“No, sir. He’s runnin’ a tab.”
“What’s it up to?” I ask.
“Thirty-eight dollars.”
I lean and yank this dude’s wallet out of his back pocket and find a couple of credit cards and about a hundred bucks in twenties. I slap them on the bar. “Keep the change.” Then I grab this guy by the collar and march him down the hall and out the back door. I fling him into the metal garbage dumpster and toss his wallet in with him.
“I ever see you again, you’ll need an ambulance.”
Then I stalk inside and am met by a round of applause from the people at the bar.
The bartender holds out a bottle of beer to me. “Thanks, man. That guy is a real asshole. Wish I’d had the balls to do that a long time ago.”
“Here, here,” the crowd yells out.
When I get to the table, Rock’s taken care of mine and Elaina’s check, and everyone is standing, gathering their jackets.
“Let’s roll,” Rock says.
I down the beer and wrap an arm around Elaina. “Sorry that had to ruin our day. I won’t stand for a man treating you that way.”
She’s looking at me anew. “You’re a badass when you want to be, aren’t you?”
“If I have to be, absolutely.” I kiss her forehead, and we follow the others out to our bikes.
An hour later, we’re at the clubhouse, and we all park our bikes in a line in front. I back mine up to the porch at the far end, and Elaina and I climb off.
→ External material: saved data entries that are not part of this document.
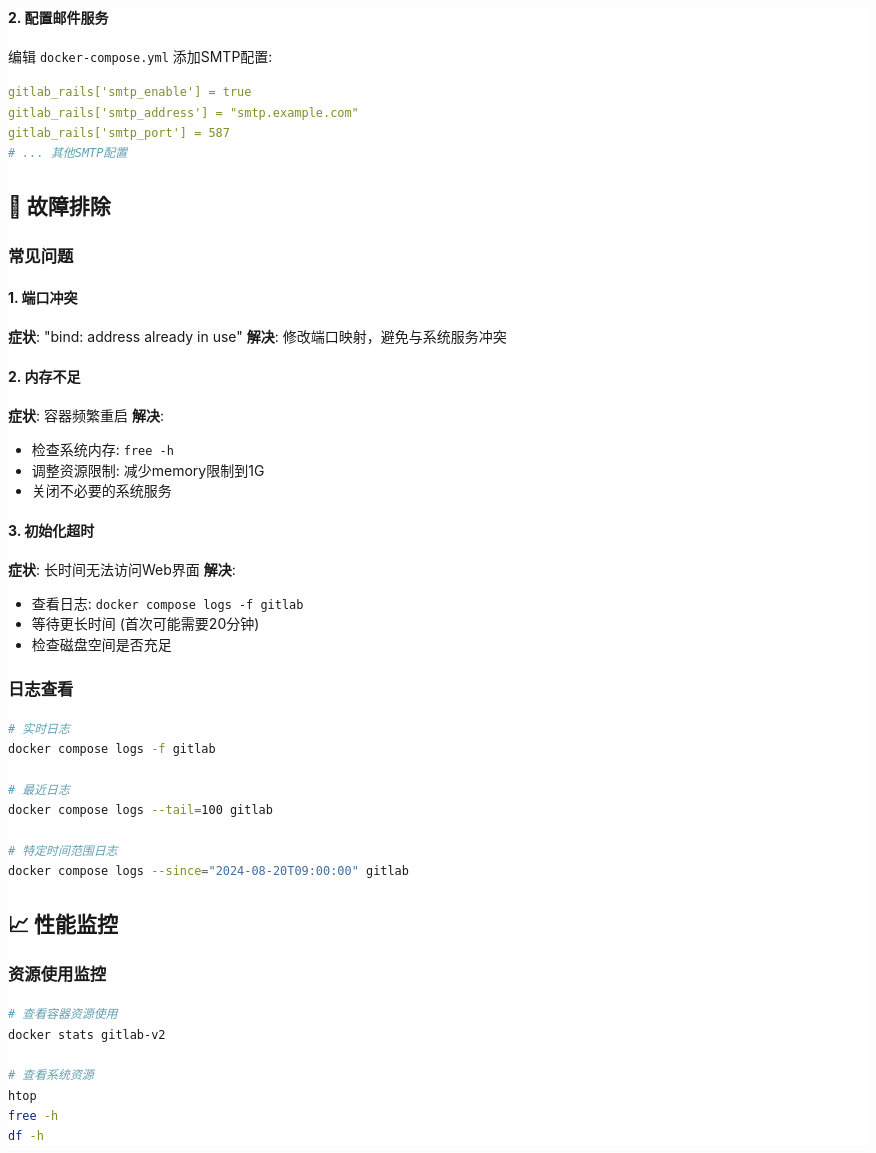 #### 2. 配置邮件服务
编辑 `docker-compose.yml` 添加SMTP配置:
```yaml
gitlab_rails['smtp_enable'] = true
gitlab_rails['smtp_address'] = "smtp.example.com"
gitlab_rails['smtp_port'] = 587
# ... 其他SMTP配置
```

## 🔧 故障排除

### 常见问题

#### 1. 端口冲突
**症状**: "bind: address already in use"
**解决**: 修改端口映射，避免与系统服务冲突

#### 2. 内存不足
**症状**: 容器频繁重启
**解决**: 
- 检查系统内存: `free -h`
- 调整资源限制: 减少memory限制到1G
- 关闭不必要的系统服务

#### 3. 初始化超时
**症状**: 长时间无法访问Web界面
**解决**:
- 查看日志: `docker compose logs -f gitlab`
- 等待更长时间 (首次可能需要20分钟)
- 检查磁盘空间是否充足

### 日志查看

```bash
# 实时日志
docker compose logs -f gitlab

# 最近日志
docker compose logs --tail=100 gitlab

# 特定时间范围日志
docker compose logs --since="2024-08-20T09:00:00" gitlab
```

## 📈 性能监控

### 资源使用监控
```bash
# 查看容器资源使用
docker stats gitlab-v2

# 查看系统资源
htop
free -h
df -h
```
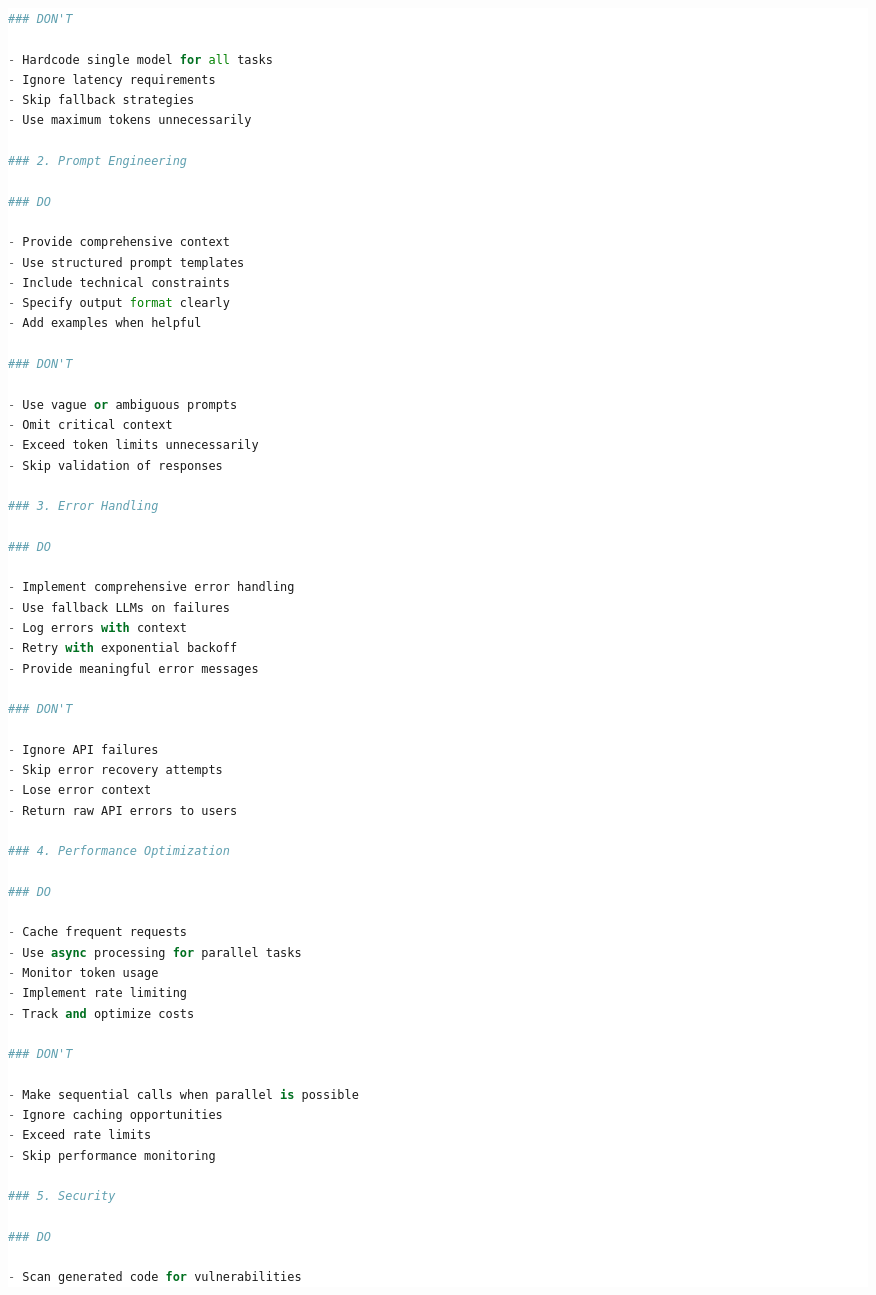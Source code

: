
 ```python
### DON'T

- Hardcode single model for all tasks
- Ignore latency requirements
- Skip fallback strategies
- Use maximum tokens unnecessarily

### 2. Prompt Engineering

### DO

- Provide comprehensive context
- Use structured prompt templates
- Include technical constraints
- Specify output format clearly
- Add examples when helpful

### DON'T

- Use vague or ambiguous prompts
- Omit critical context
- Exceed token limits unnecessarily
- Skip validation of responses

### 3. Error Handling

### DO

- Implement comprehensive error handling
- Use fallback LLMs on failures
- Log errors with context
- Retry with exponential backoff
- Provide meaningful error messages

### DON'T

- Ignore API failures
- Skip error recovery attempts
- Lose error context
- Return raw API errors to users

### 4. Performance Optimization

### DO

- Cache frequent requests
- Use async processing for parallel tasks
- Monitor token usage
- Implement rate limiting
- Track and optimize costs

### DON'T

- Make sequential calls when parallel is possible
- Ignore caching opportunities
- Exceed rate limits
- Skip performance monitoring

### 5. Security

### DO

- Scan generated code for vulnerabilities
```
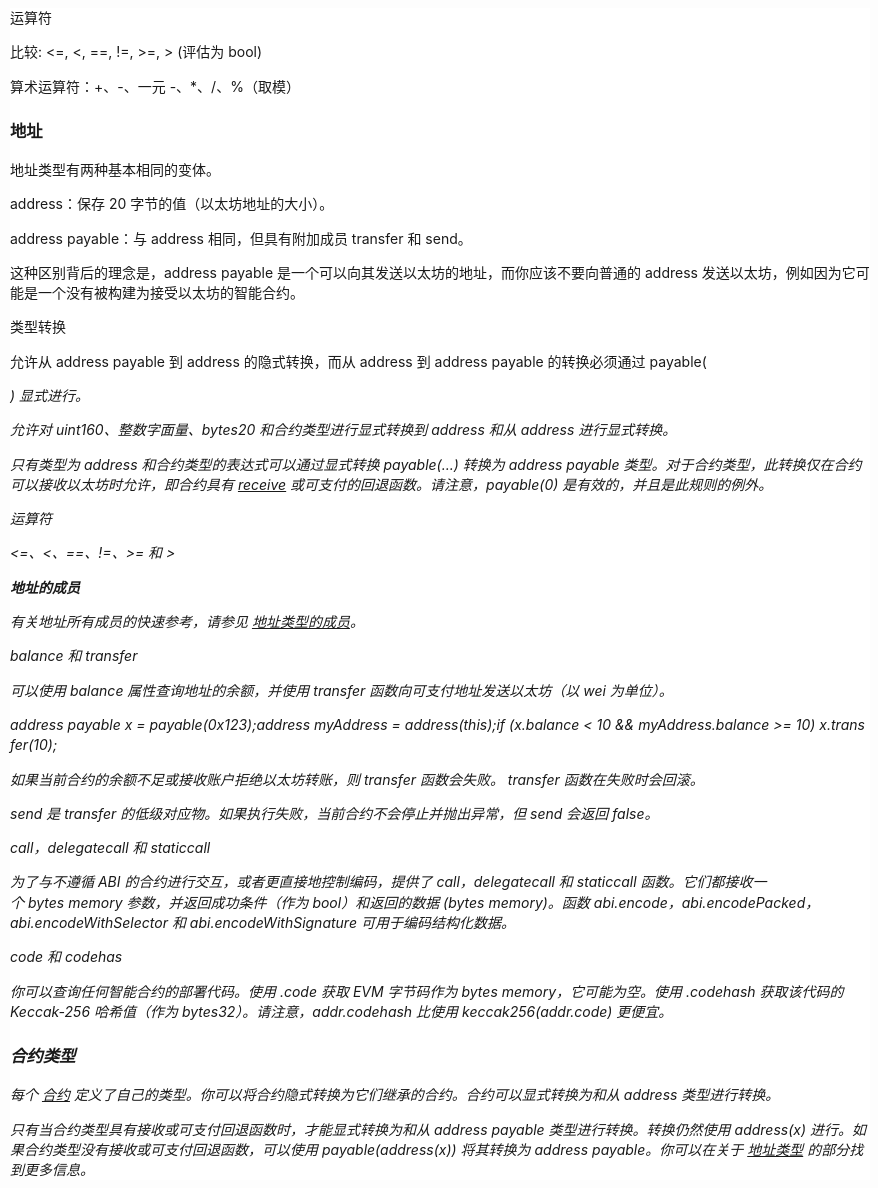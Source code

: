 运算符

比较: <=, <, ==, !=, >=, > (评估为 bool)

算术运算符：+、-、一元 -、\*、/、%（取模）

### **地址**

地址类型有两种基本相同的变体。

address：保存 20 字节的值（以太坊地址的大小）。

address payable：与 address 相同，但具有附加成员 transfer 和 send。

这种区别背后的理念是，address payable 是一个可以向其发送以太坊的地址，而你应该不要向普通的 address 发送以太坊，例如因为它可能是一个没有被构建为接受以太坊的智能合约。

类型转换

允许从 address payable 到 address 的隐式转换，而从 address 到 address payable 的转换必须通过 payable(<address>) 显式进行。

允许对 uint160、整数字面量、bytes20 和合约类型进行显式转换到 address 和从 address 进行显式转换。

只有类型为 address 和合约类型的表达式可以通过显式转换 payable(...) 转换为 address payable 类型。对于合约类型，此转换仅在合约可以接收以太坊时允许，即合约具有 [receive](#receive-ether-function) 或可支付的回退函数。请注意，payable(0) 是有效的，并且是此规则的例外。

运算符

<=、<、==、!=、>= 和 >

**地址的成员**

有关地址所有成员的快速参考，请参见 [地址类型的成员](#address-related)。

balance 和 transfer

可以使用 balance 属性查询地址的余额，并使用 transfer 函数向可支付地址发送以太坊（以 wei 为单位）。

address payable x = payable(0x123);address myAddress = address(this);if (x.balance < 10 && myAddress.balance >= 10) x.transfer(10);

如果当前合约的余额不足或接收账户拒绝以太坊转账，则 transfer 函数会失败。 transfer 函数在失败时会回滚。

send 是 transfer 的低级对应物。如果执行失败，当前合约不会停止并抛出异常，但 send 会返回 false。

call，delegatecall 和 staticcall

为了与不遵循 ABI 的合约进行交互，或者更直接地控制编码，提供了 call，delegatecall 和 staticcall 函数。它们都接收一个 bytes memory 参数，并返回成功条件（作为 bool）和返回的数据 (bytes memory)。函数 abi.encode，abi.encodePacked，abi.encodeWithSelector 和 abi.encodeWithSignature 可用于编码结构化数据。

code 和 codehas

你可以查询任何智能合约的部署代码。使用 .code 获取 EVM 字节码作为 bytes memory，它可能为空。使用 .codehash 获取该代码的 Keccak-256 哈希值（作为 bytes32）。请注意，addr.codehash 比使用 keccak256(addr.code) 更便宜。

### **合约类型**

每个 [合约](#contracts) 定义了自己的类型。你可以将合约隐式转换为它们继承的合约。合约可以显式转换为和从 address 类型进行转换。

只有当合约类型具有接收或可支付回退函数时，才能显式转换为和从 address payable 类型进行转换。转换仍然使用 address(x) 进行。如果合约类型没有接收或可支付回退函数，可以使用 payable(address(x)) 将其转换为 address payable。你可以在关于 [地址类型](#address) 的部分找到更多信息。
“God, I love riding,” she says with a big smile.
The other girls hear her and laugh.
“She’s hooked,” Trez says.
We all trudge up the steps and inside.
Rosie comes running, and Elaina bends to pet her. “Hey, girl. How’s my baby?”
I’m standing, smiling down at her, when the whine of ninja bikes roar up the road outside. I—and every other man in the place—freeze, and in a split second, we hear rapid fire, and the windows explode.
It sounds like fully automatic weapons, and I dive over Elaina and Rosie, pushing them to the floor. Every man does the same thing, and some are already pulling their weapons and moving to the windows to return fire.
Thank God the clubhouse is made of thick logs that absorb and deflect many of the shots, but we can hear our bikes taking hellfire.
Utah and Memphis scramble behind the bar and start tossing AR15s from the wooden box we keep under there. I grab one and lean to Elaina.
“Stay down.”
She nods, and I move off to one of the windows. We barely get in a couple of rounds before the bikes roar off, and it’s over as quickly as it started.
Rock stands. “Everyone okay? Check those around you.”
We do a check, and other than some cuts from flying glass, no one is hit.
“Those motherfuckers are dead,” Rock roars. “I want their heads!”